COPERTINO – “Siamo al culmine di un processo basato su congetture e senza nessuna prova, in cui si è scelto di indagare solo sulla famiglia Aportone, confondendo due genitori preoccupati per una figlia notoriamente fragile con l’istigatrice e l’esecutore di un omicidio“. È così che l’avvocato Francesca Conte, in aula bunker del carcere di Lecce, in mattinata ha aperto una lunga arringa difensiva per invocare l’assoluzione del suo assistito, Michele Aportone, unico imputato per l’omicidio dell’ex carabiniere di Copertino Silvano Nestola, il 3 maggio di due anni fa.

Nella precedente udienza, sempre dinnanzi alla Corte d’Assise presieduta dal giudice Pietro Baffa, il pubblico Ministero Santacatterina per Aportone aveva invocato l’ergastolo.
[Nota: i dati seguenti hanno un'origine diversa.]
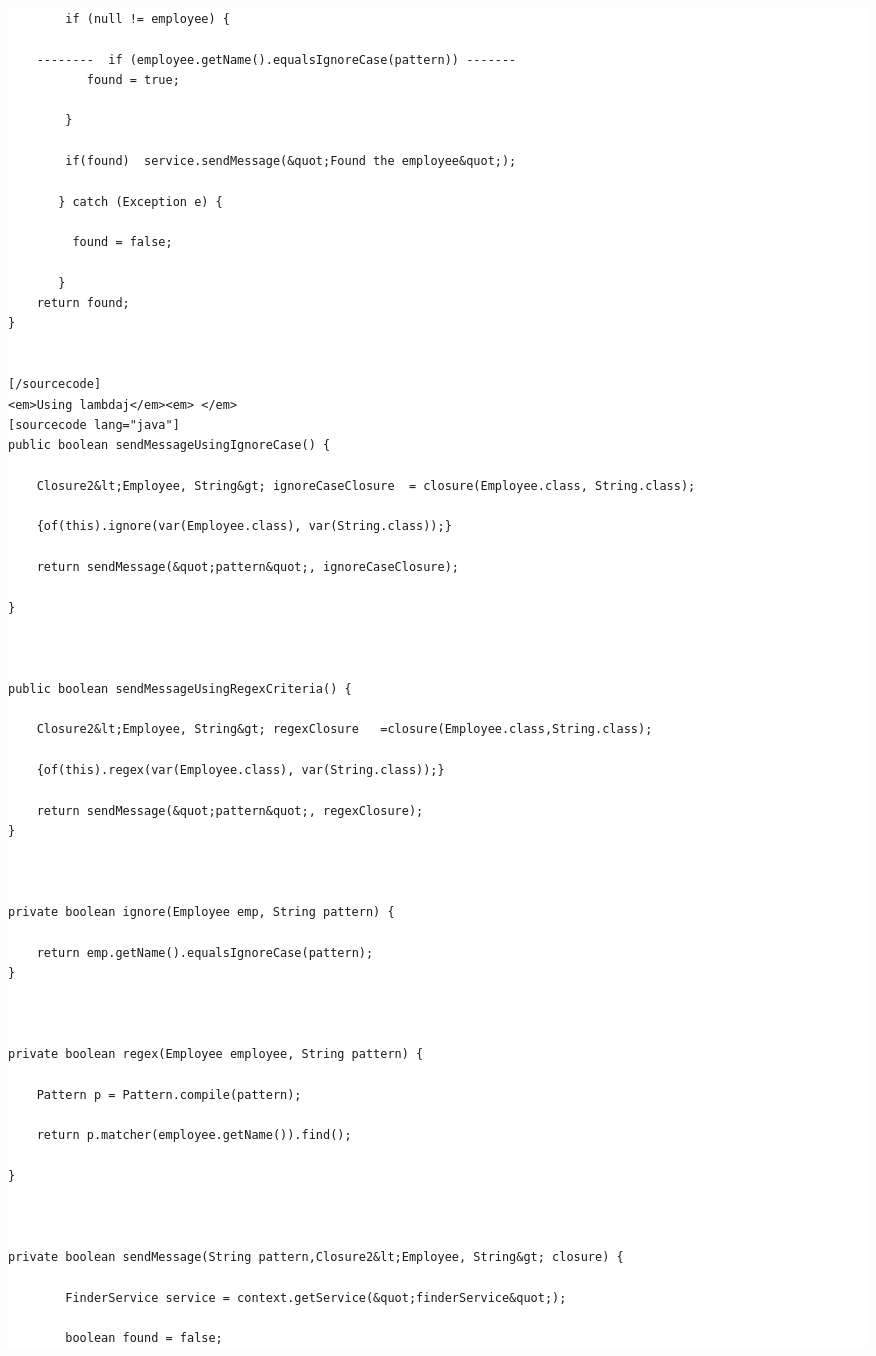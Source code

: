             if (null != employee) {
    
        --------  if (employee.getName().equalsIgnoreCase(pattern)) -------
               found = true;
    
            }
    
            if(found)  service.sendMessage(&quot;Found the employee&quot;);
    
           } catch (Exception e) {
    
             found = false;
    
           } 
        return found;  
    }
    
    
    [/sourcecode]
    <em>Using lambdaj</em><em> </em>
    [sourcecode lang="java"]
    public boolean sendMessageUsingIgnoreCase() {
    
        Closure2&lt;Employee, String&gt; ignoreCaseClosure  = closure(Employee.class, String.class);
    
        {of(this).ignore(var(Employee.class), var(String.class));}
    
        return sendMessage(&quot;pattern&quot;, ignoreCaseClosure);
    
    }
    
    
    
    public boolean sendMessageUsingRegexCriteria() {
    
        Closure2&lt;Employee, String&gt; regexClosure   =closure(Employee.class,String.class);
    
        {of(this).regex(var(Employee.class), var(String.class));}
    
        return sendMessage(&quot;pattern&quot;, regexClosure);
    }
    
    
    
    private boolean ignore(Employee emp, String pattern) {
    
        return emp.getName().equalsIgnoreCase(pattern);
    }
    
    
    
    private boolean regex(Employee employee, String pattern) {
    
        Pattern p = Pattern.compile(pattern);
    
        return p.matcher(employee.getName()).find();
    
    }
    
    
    
    private boolean sendMessage(String pattern,Closure2&lt;Employee, String&gt; closure) {
    
            FinderService service = context.getService(&quot;finderService&quot;);
    
            boolean found = false;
Secondo l’impianto accusatorio l’uomo – padre di Elisabetta, con cui il povero Nestola aveva una relazione – non avrebbe mai accettato quel rapporto amoroso, che aveva compromesso il matrimonio della figlia, tra l’altro pischicamente fragile e con un tentato suicidio alle spalle.

Per questo il giorno dell’assassinio – stando alla ricostruzione dei carabinieri – Aportone avrebbe atteso Silvano all’uscita di casa della sorella, dove era andato a cenare con il figlioletto, per poi freddarlo a colpi di fucile.

Per il difensore dell’uomo, però, è stato solo individuato il “colpevole perfetto, senza alcuna prova che lo incastrasse realmente, senza aver mai trovato l’arma del delitto – ha incalzato – senza aver mai riflettuto sull’incapacità fisica di Aportone di sollevare pesi come uno scooter e un fucile, entrambi elementi focali per la ricostruzione di quel tragico giorno“.

E allora come inquadrare l’atteggiamento dei genitori nei confronti di Elisabetta, considerato ossessivo dall’accusa, tanto da ritenerlo una prova di colpevolezza?

Come la reazione di due genitori preoccupati per una figlia che ha sempre negato di avere un disturbo, rifiutato le cure e meditato di togliersi la vita più volte“. Da qui, secondo la difesa, le suppliche della madre verso Nestola (“lascia in pace mia figlia” gli ha detto) e poi il gps che il padre aveva installato sull’auto di Elisabetta per monitorarne gli spostamenti.

I familiari della vittima, il figlioletto che era con lui il giorno dell’agguato e la ex moglie sono rappresentati, in qualità di parte civile dagli avvocati Vincenzo Maggiulli, Enrico Cimmino,Maria Luisa Avellis e Gaetano Vitale. Al di là del risarcimento danni invocato, hanno tutti auspicato che si confermi la piena colpevolezza di Michele Aportone, oltre alle aggravanti della premeditazione e dei motivi futili e abietti. Il suo difensore, invece, ne ha invocato l’assoluzione, chiedendo un’ulteriore perizia per verificare la compatibilità del suo assistito con il regime carcerario.